Records to use section start

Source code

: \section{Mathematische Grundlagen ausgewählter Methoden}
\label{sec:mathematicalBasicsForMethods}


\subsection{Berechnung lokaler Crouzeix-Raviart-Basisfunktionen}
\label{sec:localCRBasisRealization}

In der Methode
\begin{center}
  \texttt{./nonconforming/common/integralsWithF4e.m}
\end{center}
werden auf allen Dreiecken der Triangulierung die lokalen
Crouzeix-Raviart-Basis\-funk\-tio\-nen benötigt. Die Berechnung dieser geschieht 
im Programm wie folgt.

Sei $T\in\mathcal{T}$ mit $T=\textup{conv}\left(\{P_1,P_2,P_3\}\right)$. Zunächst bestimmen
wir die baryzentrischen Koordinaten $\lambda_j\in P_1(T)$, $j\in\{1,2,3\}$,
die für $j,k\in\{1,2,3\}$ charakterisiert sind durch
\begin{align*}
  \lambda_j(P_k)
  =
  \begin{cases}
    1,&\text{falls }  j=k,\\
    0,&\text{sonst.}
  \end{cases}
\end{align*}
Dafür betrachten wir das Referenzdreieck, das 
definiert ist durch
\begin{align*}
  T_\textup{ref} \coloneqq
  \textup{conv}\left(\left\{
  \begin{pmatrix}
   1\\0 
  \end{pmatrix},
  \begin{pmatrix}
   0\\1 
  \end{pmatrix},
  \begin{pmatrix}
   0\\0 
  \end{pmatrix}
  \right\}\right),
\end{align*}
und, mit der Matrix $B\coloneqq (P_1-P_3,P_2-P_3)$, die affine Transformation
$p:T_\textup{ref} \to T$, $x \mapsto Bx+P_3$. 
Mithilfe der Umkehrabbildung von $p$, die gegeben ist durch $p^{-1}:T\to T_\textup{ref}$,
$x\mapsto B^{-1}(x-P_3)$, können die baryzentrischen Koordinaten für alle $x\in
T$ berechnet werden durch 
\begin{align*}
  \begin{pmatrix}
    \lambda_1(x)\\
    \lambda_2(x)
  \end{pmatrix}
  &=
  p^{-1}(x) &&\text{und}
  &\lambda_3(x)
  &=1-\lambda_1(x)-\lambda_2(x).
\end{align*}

Records to use section end

What to work on: Copy every line that appears above, with each word kept as it is.

Task result:
Source code

: \section{Mathematische Grundlagen ausgewählter Methoden}
\label{sec:mathematicalBasicsForMethods}


\subsection{Berechnung lokaler Crouzeix-Raviart-Basisfunktionen}
\label{sec:localCRBasisRealization}

In der Methode
\begin{center}
  \texttt{./nonconforming/common/integralsWithF4e.m}
\end{center}
werden auf allen Dreiecken der Triangulierung die lokalen
Crouzeix-Raviart-Basis\-funk\-tio\-nen benötigt. Die Berechnung dieser geschieht 
im Programm wie folgt.

Sei $T\in\mathcal{T}$ mit $T=\textup{conv}\left(\{P_1,P_2,P_3\}\right)$. Zunächst bestimmen
wir die baryzentrischen Koordinaten $\lambda_j\in P_1(T)$, $j\in\{1,2,3\}$,
die für $j,k\in\{1,2,3\}$ charakterisiert sind durch
\begin{align*}
  \lambda_j(P_k)
  =
  \begin{cases}
    1,&\text{falls }  j=k,\\
    0,&\text{sonst.}
  \end{cases}
\end{align*}
Dafür betrachten wir das Referenzdreieck, das 
definiert ist durch
\begin{align*}
  T_\textup{ref} \coloneqq
  \textup{conv}\left(\left\{
  \begin{pmatrix}
   1\\0 
  \end{pmatrix},
  \begin{pmatrix}
   0\\1 
  \end{pmatrix},
  \begin{pmatrix}
   0\\0 
  \end{pmatrix}
  \right\}\right),
\end{align*}
und, mit der Matrix $B\coloneqq (P_1-P_3,P_2-P_3)$, die affine Transformation
$p:T_\textup{ref} \to T$, $x \mapsto Bx+P_3$. 
Mithilfe der Umkehrabbildung von $p$, die gegeben ist durch $p^{-1}:T\to T_\textup{ref}$,
$x\mapsto B^{-1}(x-P_3)$, können die baryzentrischen Koordinaten für alle $x\in
T$ berechnet werden durch 
\begin{align*}
  \begin{pmatrix}
    \lambda_1(x)\\
    \lambda_2(x)
  \end{pmatrix}
  &=
  p^{-1}(x) &&\text{und}
  &\lambda_3(x)
  &=1-\lambda_1(x)-\lambda_2(x).
\end{align*}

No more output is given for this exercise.